What you should do:
Counting only lines that contain the string "slots", how many are there in the data? Say the number alone.
##### Data extracts
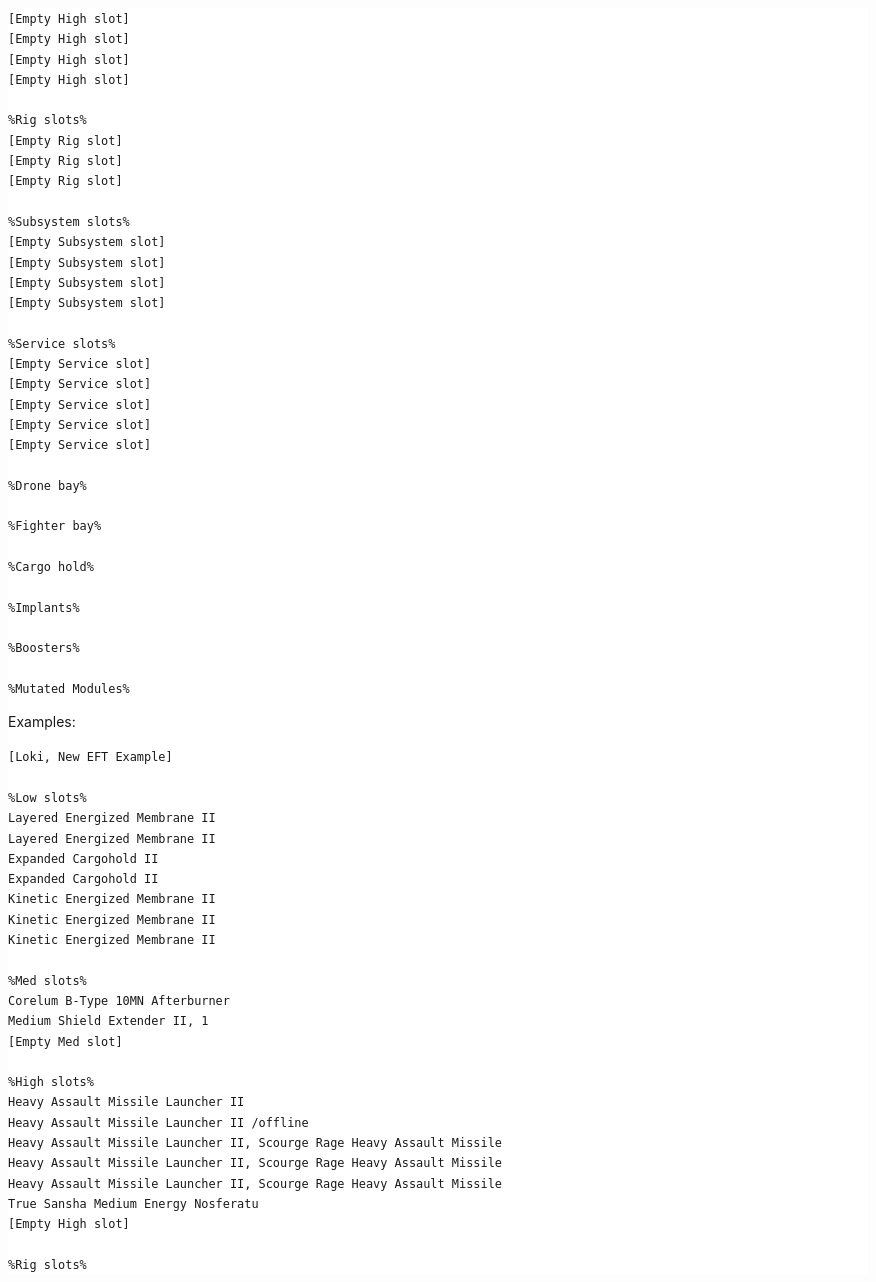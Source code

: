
 ```EFT
[Empty High slot]
[Empty High slot]
[Empty High slot]
[Empty High slot]

%Rig slots%
[Empty Rig slot]
[Empty Rig slot]
[Empty Rig slot]

%Subsystem slots%
[Empty Subsystem slot]
[Empty Subsystem slot]
[Empty Subsystem slot]
[Empty Subsystem slot]

%Service slots%
[Empty Service slot]
[Empty Service slot]
[Empty Service slot]
[Empty Service slot]
[Empty Service slot]

%Drone bay%

%Fighter bay%

%Cargo hold%

%Implants%

%Boosters%

%Mutated Modules%
```
Examples:

```EFT
[Loki, New EFT Example]

%Low slots%
Layered Energized Membrane II
Layered Energized Membrane II
Expanded Cargohold II
Expanded Cargohold II
Kinetic Energized Membrane II
Kinetic Energized Membrane II
Kinetic Energized Membrane II

%Med slots%
Corelum B-Type 10MN Afterburner
Medium Shield Extender II, 1
[Empty Med slot]

%High slots%
Heavy Assault Missile Launcher II
Heavy Assault Missile Launcher II /offline
Heavy Assault Missile Launcher II, Scourge Rage Heavy Assault Missile
Heavy Assault Missile Launcher II, Scourge Rage Heavy Assault Missile
Heavy Assault Missile Launcher II, Scourge Rage Heavy Assault Missile
True Sansha Medium Energy Nosferatu
[Empty High slot]

%Rig slots%
```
##########
Solution for this exercise:
7